Over a load-bearing pre-festival coffee, some other film programmers recently related to me the extreme reactions they'd witnessed at screenings of Sense of Architecture. With glee, they told me of responses ranging from amusement, bewilderment, and irrational anger to pure design pleasure.
Sense of Architecture, you see, consists of a series of video images of buildings, with natural sound from the location of the buildings. Forty-two of them, to be exact, with a total running time of just under three hours.
The rigorous purity of the film-no ‘story' per se, with the only ‘characters' being the beautifully shot buildings-quite seriously provokes some viewers. One film programmer described it variously as ‘a film that some people simply aren't going to handle'. Conversely, for some people, it's ‘the ultimate building porn for those who like their buildings modern, glossy, and close-up'. Stifling a giggle, another film programmer told me tales of irate patrons storming out of theatres, declaring, ‘This isn't a film!'. Yet another described attending it as ‘a kind of meditation on the place of place', on structures and how we see them'.
Whatever it is, Sense of Architecture is evidently controversial, demanding, and very worthwhile for those with an interest in architecture, and an open mind about what constitutes ‘a film'.

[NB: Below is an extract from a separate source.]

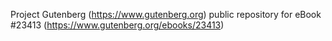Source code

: Project Gutenberg (https://www.gutenberg.org) public repository for eBook #23413 (https://www.gutenberg.org/ebooks/23413)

Sense of Architecture examines key architectural structures in and from the southeastern Austrian Bundesland (or state of Styria), filmed by senior German experimental filmmaker Heinz Emigholz. Emigholz has built a career out of unusual composition and framing, famously eschewing conventional perpendicularity and central perspective. These unusual, freeform, and deceptively untutored-looking compositions characterise all his work but are particularly striking in Sense of Architecture, which continues Emigholz's overarching creative project of depicting the ‘complex interaction between abstract temporal compositions and selected urban and natural landscapes'. As the critic Ronald Balczuweit has written,
the visual space is always populated in [Emigholz's] films, rather than being empty space whose coordinates are fixed to categories borrowed from abstract geometry, such as the horizon and the vanishing point. Where there is a space, there is also a body that defines it.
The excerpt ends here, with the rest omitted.